**What is required**
Leaving the pictures aside, return all of the data below exactly.

═════ Data provided

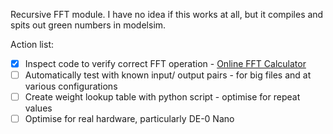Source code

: Recursive FFT module. I have no idea if this works at all, but it compiles and spits out green numbers in modelsim.

Action list:
- [x] Inspect code to verify correct FFT operation - [Online FFT Calculator](http://scistatcalc.blogspot.com/2013/12/fft-calculator.html)
- [ ] Automatically test with known input/ output pairs - for big files and at various configurations
- [ ] Create weight lookup table with python script - optimise for repeat values
- [ ] Optimise for real hardware, particularly DE-0 Nano
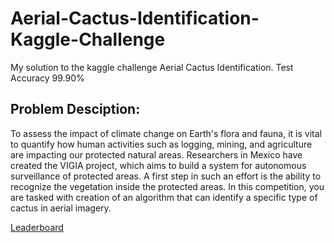 # Aerial-Cactus-Identification-Kaggle-Challenge
My solution to the kaggle challenge Aerial Cactus Identification. Test Accuracy 99.90%


## Problem Desciption: 

To assess the impact of climate change on Earth's flora and fauna, it is vital to quantify how human activities such as logging, mining, and agriculture are impacting our protected natural areas. Researchers in Mexico have created the VIGIA project, which aims to build a system for autonomous surveillance of protected areas. A first step in such an effort is the ability to recognize the vegetation inside the protected areas. In this competition, you are tasked with creation of an algorithm that can identify a specific type of cactus in aerial imagery.

[Leaderboard](https://www.kaggle.com/c/aerial-cactus-identification/leaderboard)
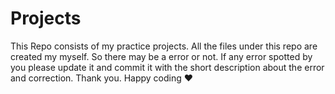 # Projects
This Repo consists of my practice projects. 
All the files under this repo are created my myself. So there may be a error or not.
If any error spotted by you please update it and commit it with the short description about the error and correction.
Thank you.
Happy coding ❤️
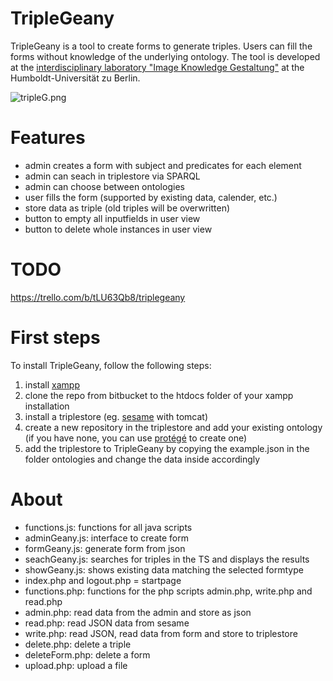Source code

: # TripleGeany
TripleGeany is a tool to create forms to generate triples. Users can fill the forms without knowledge of the underlying ontology.
The tool is developed at the [interdisciplinary laboratory "Image Knowledge Gestaltung"](https://www.interdisciplinary-laboratory.hu-berlin.de/) at the Humboldt-Universität zu Berlin. 

![tripleG.png](https://bitbucket.org/repo/BenRdX/images/2508877502-tripleG.png)

# Features
 - admin creates a form with subject and predicates for each element
 - admin can seach in triplestore via SPARQL
 - admin can choose between ontologies
 - user fills the form (supported by existing data, calender, etc.)
 - store data as triple (old triples will be overwritten)
 - button to empty all inputfields in user view
 - button to delete whole instances in user view
  
# TODO
https://trello.com/b/tLU63Qb8/triplegeany  

# First steps
To install TripleGeany, follow the following steps:
1. install [xampp](https://www.apachefriends.org/de/index.html)
1. clone the repo from bitbucket to the htdocs folder of your xampp installation 
1. install a triplestore (eg. [sesame](http://rdf4j.org/) with tomcat)
1. create a new repository in the triplestore and add your existing ontology (if you have none, you can use [protégé](http://protege.stanford.edu/) to create one)
1. add the triplestore to TripleGeany by copying the example.json in the folder ontologies and change the data inside accordingly
  
# About
- functions.js: functions for all java scripts
- adminGeany.js: interface to create form
- formGeany.js: generate form from json
- seachGeany.js: searches for triples in the TS and displays the results
- showGeany.js: shows existing data matching the selected formtype
- index.php and logout.php = startpage
- functions.php: functions for the php scripts admin.php, write.php and read.php
- admin.php: read data from the admin and store as json 
- read.php: read JSON data from sesame
- write.php: read JSON, read data from form and store to triplestore
- delete.php: delete a triple 
- deleteForm.php: delete a form
- upload.php: upload a file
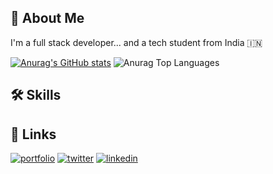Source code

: ## 🚀 About Me
I'm a full stack developer... and a tech student from India 🇮🇳 

[![Anurag's GitHub stats](https://github-readme-stats.vercel.app/api?username=Anurag30112003)](https://github.com/anuraghazra/github-readme-stats)
<img alt="Anurag Top Languages" src="https://github-readme-stats.vercel.app/api/top-langs/?username=Anurag30112003&langs_count=8&count_private=true&layout=compact&theme=react&hide_border=true&bg_color=0D1117" />

  
## 🛠 Skills


  
## 🔗 Links
[![portfolio](https://img.shields.io/badge/my_portfolio-000?style=for-the-badge&logo=ko-fi&logoColor=white)](https://anuragdev.netlify.app/)
[![twitter](https://img.shields.io/badge/twitter-1DA1F2?style=for-the-badge&logo=twitter&logoColor=white)](https://twitter.com/theanuragdev)
[![linkedin](https://img.shields.io/badge/linkedin-0A66C2?style=for-the-badge&logo=linkedin&logoColor=white)](https://www.linkedin.com/in/anurag-sharma-bb2684207/)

══════════

**Exercise solution**
Source code

: Recursive FFT module. I have no idea if this works at all, but it compiles and spits out green numbers in modelsim.

Action list:
- [x] Inspect code to verify correct FFT operation - [Online FFT Calculator](http://scistatcalc.blogspot.com/2013/12/fft-calculator.html)
- [ ] Automatically test with known input/ output pairs - for big files and at various configurations
- [ ] Create weight lookup table with python script - optimise for repeat values
- [ ] Optimise for real hardware, particularly DE-0 Nano
 # Aerial-Cactus-Identification-Kaggle-Challenge
My solution to the kaggle challenge Aerial Cactus Identification. Test Accuracy 99.90%


## Problem Desciption: 

To assess the impact of climate change on Earth's flora and fauna, it is vital to quantify how human activities such as logging, mining, and agriculture are impacting our protected natural areas. Researchers in Mexico have created the VIGIA project, which aims to build a system for autonomous surveillance of protected areas. A first step in such an effort is the ability to recognize the vegetation inside the protected areas. In this competition, you are tasked with creation of an algorithm that can identify a specific type of cactus in aerial imagery.

[Leaderboard](https://www.kaggle.com/c/aerial-cactus-identification/leaderboard)
 # Projects
This Repo consists of my practice projects. 
All the files under this repo are created my myself. So there may be a error or not.
If any error spotted by you please update it and commit it with the short description about the error and correction.
Thank you.
Happy coding ❤️
Source code

: # TripleGeany
TripleGeany is a tool to create forms to generate triples. Users can fill the forms without knowledge of the underlying ontology.
The tool is developed at the [interdisciplinary laboratory "Image Knowledge Gestaltung"](https://www.interdisciplinary-laboratory.hu-berlin.de/) at the Humboldt-Universität zu Berlin. 

![tripleG.png](https://bitbucket.org/repo/BenRdX/images/2508877502-tripleG.png)

# Features
 - admin creates a form with subject and predicates for each element
 - admin can seach in triplestore via SPARQL
 - admin can choose between ontologies
 - user fills the form (supported by existing data, calender, etc.)
 - store data as triple (old triples will be overwritten)
 - button to empty all inputfields in user view
 - button to delete whole instances in user view
  
# TODO
https://trello.com/b/tLU63Qb8/triplegeany  

# First steps
To install TripleGeany, follow the following steps:
1. install [xampp](https://www.apachefriends.org/de/index.html)
1. clone the repo from bitbucket to the htdocs folder of your xampp installation 
1. install a triplestore (eg. [sesame](http://rdf4j.org/) with tomcat)
1. create a new repository in the triplestore and add your existing ontology (if you have none, you can use [protégé](http://protege.stanford.edu/) to create one)
1. add the triplestore to TripleGeany by copying the example.json in the folder ontologies and change the data inside accordingly
  
# About
- functions.js: functions for all java scripts
- adminGeany.js: interface to create form
- formGeany.js: generate form from json
- seachGeany.js: searches for triples in the TS and displays the results
- showGeany.js: shows existing data matching the selected formtype
- index.php and logout.php = startpage
- functions.php: functions for the php scripts admin.php, write.php and read.php
- admin.php: read data from the admin and store as json 
- read.php: read JSON data from sesame
- write.php: read JSON, read data from form and store to triplestore
- delete.php: delete a triple 
- deleteForm.php: delete a form
- upload.php: upload a file
Source code

: ## 🚀 About Me
I'm a full stack developer... and a tech student from India 🇮🇳 

[![Anurag's GitHub stats](https://github-readme-stats.vercel.app/api?username=Anurag30112003)](https://github.com/anuraghazra/github-readme-stats)
<img alt="Anurag Top Languages" src="https://github-readme-stats.vercel.app/api/top-langs/?username=Anurag30112003&langs_count=8&count_private=true&layout=compact&theme=react&hide_border=true&bg_color=0D1117" />

  
## 🛠 Skills


  
## 🔗 Links
[![portfolio](https://img.shields.io/badge/my_portfolio-000?style=for-the-badge&logo=ko-fi&logoColor=white)](https://anuragdev.netlify.app/)
[![twitter](https://img.shields.io/badge/twitter-1DA1F2?style=for-the-badge&logo=twitter&logoColor=white)](https://twitter.com/theanuragdev)
[![linkedin](https://img.shields.io/badge/linkedin-0A66C2?style=for-the-badge&logo=linkedin&logoColor=white)](https://www.linkedin.com/in/anurag-sharma-bb2684207/)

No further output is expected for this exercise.